Copyright holders are granted moral and economic rights. Moral rights are not harmonised, but Art. 6 bis of the Berne Convention states that rightholders may claim the rights of attribution and integrity. The former consists of “claiming authorship of the work”, while the latter involves “objecting to any distortion, mutilation or other modification of, or other derogatory action in relation to, the said work, which would be prejudicial to his honour or reputation”.
The economic rights most relevant to this debate are those of reproduction, communication to the public, and adaptation. The right of reproduction is defined as the exclusive right to “authorise or prohibit direct or indirect, temporary or permanent reproduction by any means and in any form, in whole or in part”.[4] For its part, the right of communication to the public can be exercised in various ways. A particularly important modality for digital environments is that of “making available to the public the works in such a way that members of the public may access them from a place and at a time individually chosen by them”.[5] Lastly, the right of adaptation, which is not harmonised, can be described as the right to prohibit or authorise the modification of a work to create a different one.[6]
Furthermore, many materials that are not eligible for copyright protection may be covered by related rights, which safeguard the interests of investors. These include the rights of phonogram[7] and audiovisual producers[8], performers[9], press publishers[10], and non-original photograph creators[11]. Typically, rightholders do not enjoy moral rights, but rather economic rights, such as the rights of reproduction and communication to the public. These rights can be assigned to a single entity, although this is not always the case.
Infringement
Once collected, the data is usually stored for further processing. This results in reproductions. Therefore, where protected content is not freely available, the rightholder must authorise access and any further use. When gathering freely available content, bear in mind that just because content is freely available does not mean it can be used without restrictions. Later on, the data must be cleaned, integrated and reformatted. Following this “pre-processing”, the data is transformed into tensors, which are then ready for mechanical processing. Where datasets remain within the company, concerns only arise about the legality of the pre-processing in light of the rights of reproduction and adaptation. Nonetheless, issues of infringement of the right of communication to the public may arise when datasets are further shared. Copies of the samples are also created when they are retrieved and processed. Retrieval can be performed either in batches or in real time. Each training trial iterates over the training data multiple times. These copies are deleted once processing is complete and the trained model has been obtained. This trained model can then be used independently of the training dataset. The trained model, particularly in the field of generative AI, can then be deployed to create new content. Nevertheless, this content can occasionally resemble, or even replicate, works contained in the training dataset.
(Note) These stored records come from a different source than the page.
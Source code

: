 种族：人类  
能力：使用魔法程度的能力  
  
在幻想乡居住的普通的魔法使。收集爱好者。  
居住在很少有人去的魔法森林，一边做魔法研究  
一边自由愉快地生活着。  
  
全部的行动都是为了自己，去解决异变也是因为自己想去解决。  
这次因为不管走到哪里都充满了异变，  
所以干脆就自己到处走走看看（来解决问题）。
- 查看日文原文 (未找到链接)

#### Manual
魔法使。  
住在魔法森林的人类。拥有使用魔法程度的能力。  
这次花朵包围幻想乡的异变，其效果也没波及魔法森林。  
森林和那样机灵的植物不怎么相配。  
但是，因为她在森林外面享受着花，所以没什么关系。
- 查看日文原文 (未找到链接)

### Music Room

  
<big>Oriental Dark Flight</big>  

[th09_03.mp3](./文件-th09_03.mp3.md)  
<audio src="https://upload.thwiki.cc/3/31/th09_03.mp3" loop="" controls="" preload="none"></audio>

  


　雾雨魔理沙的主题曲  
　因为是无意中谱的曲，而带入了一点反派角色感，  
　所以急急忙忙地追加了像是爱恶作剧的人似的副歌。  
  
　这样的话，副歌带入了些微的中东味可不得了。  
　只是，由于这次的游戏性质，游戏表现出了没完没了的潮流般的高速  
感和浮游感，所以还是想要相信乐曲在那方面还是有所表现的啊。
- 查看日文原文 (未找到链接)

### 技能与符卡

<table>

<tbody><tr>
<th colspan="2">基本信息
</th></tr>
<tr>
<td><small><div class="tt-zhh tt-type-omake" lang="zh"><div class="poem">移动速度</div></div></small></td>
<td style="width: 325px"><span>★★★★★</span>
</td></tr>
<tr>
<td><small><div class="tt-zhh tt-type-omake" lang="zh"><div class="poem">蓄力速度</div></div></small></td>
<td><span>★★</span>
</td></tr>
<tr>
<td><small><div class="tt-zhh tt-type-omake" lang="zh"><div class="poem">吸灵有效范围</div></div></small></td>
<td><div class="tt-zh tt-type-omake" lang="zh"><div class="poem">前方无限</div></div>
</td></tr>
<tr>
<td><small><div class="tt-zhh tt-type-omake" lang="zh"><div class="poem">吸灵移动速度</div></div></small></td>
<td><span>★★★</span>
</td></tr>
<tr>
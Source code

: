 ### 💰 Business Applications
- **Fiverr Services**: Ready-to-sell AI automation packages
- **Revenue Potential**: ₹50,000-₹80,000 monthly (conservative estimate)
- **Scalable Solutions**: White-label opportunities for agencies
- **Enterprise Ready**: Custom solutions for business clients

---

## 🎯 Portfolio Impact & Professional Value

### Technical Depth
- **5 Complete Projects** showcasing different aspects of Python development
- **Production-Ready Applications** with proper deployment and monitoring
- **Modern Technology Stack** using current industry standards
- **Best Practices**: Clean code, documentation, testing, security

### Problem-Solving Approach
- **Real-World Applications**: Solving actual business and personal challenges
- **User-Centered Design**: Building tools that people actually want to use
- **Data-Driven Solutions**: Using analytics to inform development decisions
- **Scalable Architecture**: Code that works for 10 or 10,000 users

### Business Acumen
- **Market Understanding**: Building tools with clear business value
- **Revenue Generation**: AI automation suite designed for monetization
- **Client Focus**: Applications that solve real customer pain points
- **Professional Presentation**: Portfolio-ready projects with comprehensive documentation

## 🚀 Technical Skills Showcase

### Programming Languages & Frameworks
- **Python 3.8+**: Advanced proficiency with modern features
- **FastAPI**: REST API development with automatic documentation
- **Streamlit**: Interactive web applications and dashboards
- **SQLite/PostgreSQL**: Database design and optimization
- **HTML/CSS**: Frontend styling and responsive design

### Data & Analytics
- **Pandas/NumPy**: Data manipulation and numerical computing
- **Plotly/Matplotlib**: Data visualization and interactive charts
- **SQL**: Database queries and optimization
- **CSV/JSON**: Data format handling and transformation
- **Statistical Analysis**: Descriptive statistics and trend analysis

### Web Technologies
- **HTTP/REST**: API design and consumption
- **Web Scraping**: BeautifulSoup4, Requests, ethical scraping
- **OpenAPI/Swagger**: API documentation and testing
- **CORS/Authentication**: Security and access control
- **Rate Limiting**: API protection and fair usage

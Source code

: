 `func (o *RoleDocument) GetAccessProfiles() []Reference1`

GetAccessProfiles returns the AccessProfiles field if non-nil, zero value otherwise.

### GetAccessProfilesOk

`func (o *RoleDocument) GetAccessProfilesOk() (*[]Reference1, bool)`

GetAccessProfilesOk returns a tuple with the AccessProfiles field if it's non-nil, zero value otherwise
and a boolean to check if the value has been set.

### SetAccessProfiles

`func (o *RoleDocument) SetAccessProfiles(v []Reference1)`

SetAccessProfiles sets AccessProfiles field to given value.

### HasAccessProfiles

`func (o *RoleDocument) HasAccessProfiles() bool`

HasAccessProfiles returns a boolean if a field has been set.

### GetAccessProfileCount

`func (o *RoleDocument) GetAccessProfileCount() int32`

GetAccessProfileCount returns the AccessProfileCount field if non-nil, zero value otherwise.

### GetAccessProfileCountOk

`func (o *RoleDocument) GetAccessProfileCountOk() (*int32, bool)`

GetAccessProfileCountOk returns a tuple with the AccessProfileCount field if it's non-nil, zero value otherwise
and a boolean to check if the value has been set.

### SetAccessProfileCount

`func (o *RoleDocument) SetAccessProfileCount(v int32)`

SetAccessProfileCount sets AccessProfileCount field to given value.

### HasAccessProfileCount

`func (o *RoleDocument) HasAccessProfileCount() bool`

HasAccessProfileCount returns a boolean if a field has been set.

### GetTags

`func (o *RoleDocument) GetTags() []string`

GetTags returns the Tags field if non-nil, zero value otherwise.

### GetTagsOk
Litigation has surfaced in this field. Several plaintiffs claim that various AI companies infringed their copyright by creating a training dataset comprising their unlicensed works, which they then used to train ML models. Accordingly, these models and their outputs would be unlawful copies or derivative works of the input works. Notably, the composition of training datasets is often not disclosed by defendants. Nevertheless, the plaintiffs deduce that their works have been exploited thanks to online tools and statements by AI company spokespersons who have acknowledged scraping various websites. Furthermore, when prompted, the models can sometimes generate works in the style of a particular author, provide detailed summaries of books or articles, or reproduce extracts of works. Additionally, some plaintiffs emphasise that studies have shown ML models can “memorise” the inputs. Against this background, plaintiffs claim direct copyright liability from AI companies for actions taken during the pre-training and training phases, alongside secondary liability for copyright infringements committed by users when generating unlawful outputs by prompting the models.[12]
Exceptions and limitations to copyright and related rights
It should be noted that, although infringements of the various exclusive rights mentioned above are discussed, different jurisdictions have exceptions that ML developers could invoke.
European Union
In the EU, the relevant exceptions are those for temporary copies set out in Art. 5(1) InfoSoc Directive and the text and data mining (TDM) exception provided for in Arts. 3 and 4 DSM Directive.
Article 5(1) InsoSoc Directive states that:
“Temporary acts of reproduction referred to in Article 2, which are transient or incidental [and] an integral and essential part of a technological process and whose sole purpose is to enable:
(a) a transmission in a network between third parties by an intermediary, or
(b) lawful use of work or other subject-matter to be made, and which have no independent economic significance, shall be exempted from the reproduction right provided for in Article 2”.
In turn, Art. 3 DSM Directive stipulates that:
“1. Member States shall provide for an exception to the rights provided for in Article 5(a) and Article 7(1) of Directive 96/9/EC, Article 2 of Directive 2001/29/EC, and Article 15(1) of this Directive for reproductions and extractions made by research organisations and cultural heritage institutions in order to carry out, for the purposes of scientific research, text and data mining of works or other subject matter to which they have lawful access.
2. Copies of works or other subject matter made in compliance with paragraph 1 shall be stored with an appropriate level of security and may be retained for the purposes of scientific research, including for the verification of research results.
3. Rightholders shall be allowed to apply measures to ensure the security and integrity of the networks and databases where the works or other subject matter are hosted. Such measures shall not go beyond what is necessary to achieve that objective.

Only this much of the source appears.